Bitumen BU Maintains Low-Level Fluctuations, Short-Term Focus on Oil Price Volatility

Deep News
2025/12/10

【1】Market Performance: The BU 2602 contract fluctuated within a low range during the day, closing at 2,943, down 0.41%. The intraday high was 2,963, and the low was 2,928, marking a cumulative decline of 1.7% over the past seven days, indicating a consolidation phase. The next-month contract, 2601, fell 0.24%, maintaining a Contango structure with near-term prices lower than deferred prices.

【2】Spot Market: ① The market price of heavy-duty bitumen in Shandong was 2,930 yuan/ton, nearly flat with futures prices and unchanged from the previous period, down 2.0% over seven days. The Shandong basis was -13 yuan/ton, down 7 yuan/ton over seven days. ② The market price in East China was 3,150 yuan/ton, unchanged from the previous period. The East China basis stood at +207 yuan/ton, down 37 yuan/ton over seven days.

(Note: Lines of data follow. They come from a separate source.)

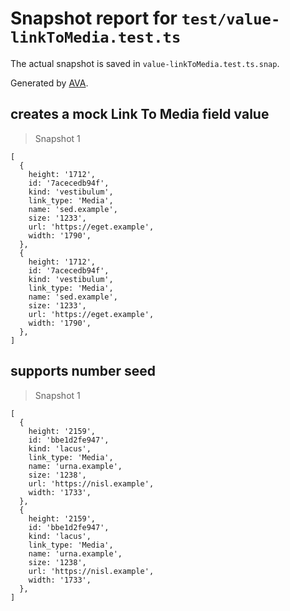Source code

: # Snapshot report for `test/value-linkToMedia.test.ts`

The actual snapshot is saved in `value-linkToMedia.test.ts.snap`.

Generated by [AVA](https://avajs.dev).

## creates a mock Link To Media field value

> Snapshot 1

    [
      {
        height: '1712',
        id: '7acecedb94f',
        kind: 'vestibulum',
        link_type: 'Media',
        name: 'sed.example',
        size: '1233',
        url: 'https://eget.example',
        width: '1790',
      },
      {
        height: '1712',
        id: '7acecedb94f',
        kind: 'vestibulum',
        link_type: 'Media',
        name: 'sed.example',
        size: '1233',
        url: 'https://eget.example',
        width: '1790',
      },
    ]

## supports number seed

> Snapshot 1

    [
      {
        height: '2159',
        id: 'bbe1d2fe947',
        kind: 'lacus',
        link_type: 'Media',
        name: 'urna.example',
        size: '1238',
        url: 'https://nisl.example',
        width: '1733',
      },
      {
        height: '2159',
        id: 'bbe1d2fe947',
        kind: 'lacus',
        link_type: 'Media',
        name: 'urna.example',
        size: '1238',
        url: 'https://nisl.example',
        width: '1733',
      },
    ]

【3】Crack Spread Changes: ① The BU-Brent spread recorded -295 yuan/ton, down 13 yuan/ton over seven days. The BU main contract fell 0.4%, while Brent dropped 0.1% (based on closing prices at 3 PM). Bitumen has recently underperformed in the energy and chemical sector, with weak oil price support and sluggish spot markets keeping prices low and widening the crack spread. Given current oil price uncertainties, hedging bitumen against oil prices remains challenging, warranting a cautious stance on crack spreads.

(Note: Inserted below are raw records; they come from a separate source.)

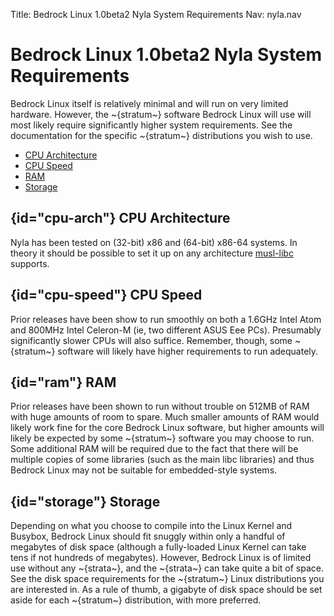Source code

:Title: Bedrock Linux 1.0beta2 Nyla System Requirements
Nav: nyla.nav

Bedrock Linux 1.0beta2 Nyla System Requirements
===============================================

Bedrock Linux itself is relatively minimal and will run on very limited hardware.
However, the ~{stratum~} software Bedrock Linux will use will most likely require
significantly higher system requirements. See the documentation for the
specific ~{stratum~} distributions you wish to use.

- [CPU Architecture](#cpu-arch)
- [CPU Speed](#cpu-speed)
- [RAM](#ram)
- [Storage](#storage)

## {id="cpu-arch"} CPU Architecture

Nyla has been tested on (32-bit) x86 and (64-bit) x86-64 systems. In theory it
should be possible to set it up on any architecture
[musl-libc](http://www.musl-libc.org/) supports.

## {id="cpu-speed"} CPU Speed

Prior releases have been show to run smoothly on both a 1.6GHz Intel Atom and
800MHz Intel Celeron-M (ie, two different ASUS Eee PCs).  Presumably
significantly slower CPUs will also suffice. Remember, though, some ~{stratum~}
software will likely have higher requirements to run adequately.

## {id="ram"} RAM

Prior releases have been shown to run without trouble on 512MB of RAM with huge
amounts of room to spare. Much smaller amounts of RAM would likely work fine
for the core Bedrock Linux software, but higher amounts will likely be expected
by some ~{stratum~} software you may choose to run.  Some additional RAM will be
required due to the fact that there will be multiple copies of some libraries
(such as the main libc libraries) and thus Bedrock Linux may not be suitable
for embedded-style systems.

## {id="storage"} Storage

Depending on what you choose to compile into the Linux Kernel and Busybox,
Bedrock Linux should fit snuggly within only a handful of megabytes of disk
space (although a fully-loaded Linux Kernel can take tens if not hundreds of
megabytes). However, Bedrock Linux is of limited use without any ~{strata~},
and the ~{strata~} can take quite a bit of space. See the disk space
requirements for the ~{stratum~} Linux distributions you are interested in. As
a rule of thumb, a gigabyte of disk space should be set aside for each
~{stratum~} distribution, with more preferred.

【4】Fundamental Changes: Bitumen is currently in its winter off-season, with subdued fundamentals. On the supply side, domestic refinery output reached 502,000 tons as of December 5, up 2% week-on-week. The diluted bitumen discount stood at -13.1 USD/barrel on December 5, reflecting persistently high discounts and indicating ample supply. Demand-wise, winter typically sees weak bitumen demand, with road construction activity stabilizing at 29% last week, a six-week low, as terminal demand remained sluggish in both northern and southern regions. Inventory data showed a draw in social stocks but a build in refinery stocks. Recent market rumors suggest some Xinjiang refineries have released winter storage contracts, with traders showing increased interest at current prices. However, spot prices falling below 3,000 yuan/ton and continued declines have fueled bearish sentiment or wait-and-see attitudes toward winter storage pricing. Market participants should monitor geopolitical risks, such as Russia-Ukraine energy facility attacks and Venezuela-related uncertainties, for potential oil price volatility.

【5】Short-Term Outlook: Fundamentally, prices remain weak, constrained by softening demand and inventory pressures. The market will watch for any improvement in winter storage activity. Ahead of year-end, potential OPEC+ production increases may pressure oil prices, likely dragging bitumen prices lower. Technically, bitumen prices continue to consolidate near lows, with expectations of further sideways movement. The previously referenced closing price range of [3,010–3,100] has been breached, requiring patience for stabilization signals.

【6】Strategy: Weak consolidation expected for unilateral movements.